• **WHAT THE EXERCISE ASKS**
Make an exact copy of the listing below. Pictures stay out of it.

• **INFORMATION SHOWN**
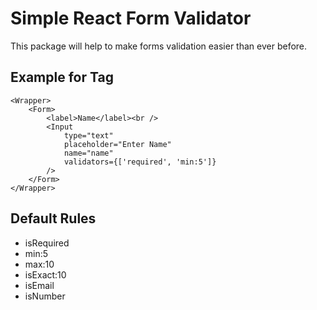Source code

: # Simple React Form Validator
This package will help to make forms validation easier than ever before.
## Example for Tag

    <Wrapper>
        <Form>
            <label>Name</label><br />
            <Input
                type="text"
                placeholder="Enter Name"
                name="name"
                validators={['required', 'min:5']}
            />
        </Form>
    </Wrapper>

## Default Rules

 - isRequired
 - min:5
 - max:10
 - isExact:10
 - isEmail
 - isNumber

• **RESPONSE BELOW**
Source code

: # Simple React Form Validator
This package will help to make forms validation easier than ever before.
## Example for Tag

    <Wrapper>
        <Form>
            <label>Name</label><br />
            <Input
                type="text"
                placeholder="Enter Name"
                name="name"
                validators={['required', 'min:5']}
            />
        </Form>
    </Wrapper>

## Default Rules

 - isRequired
 - min:5
 - max:10
 - isExact:10
 - isEmail
 - isNumber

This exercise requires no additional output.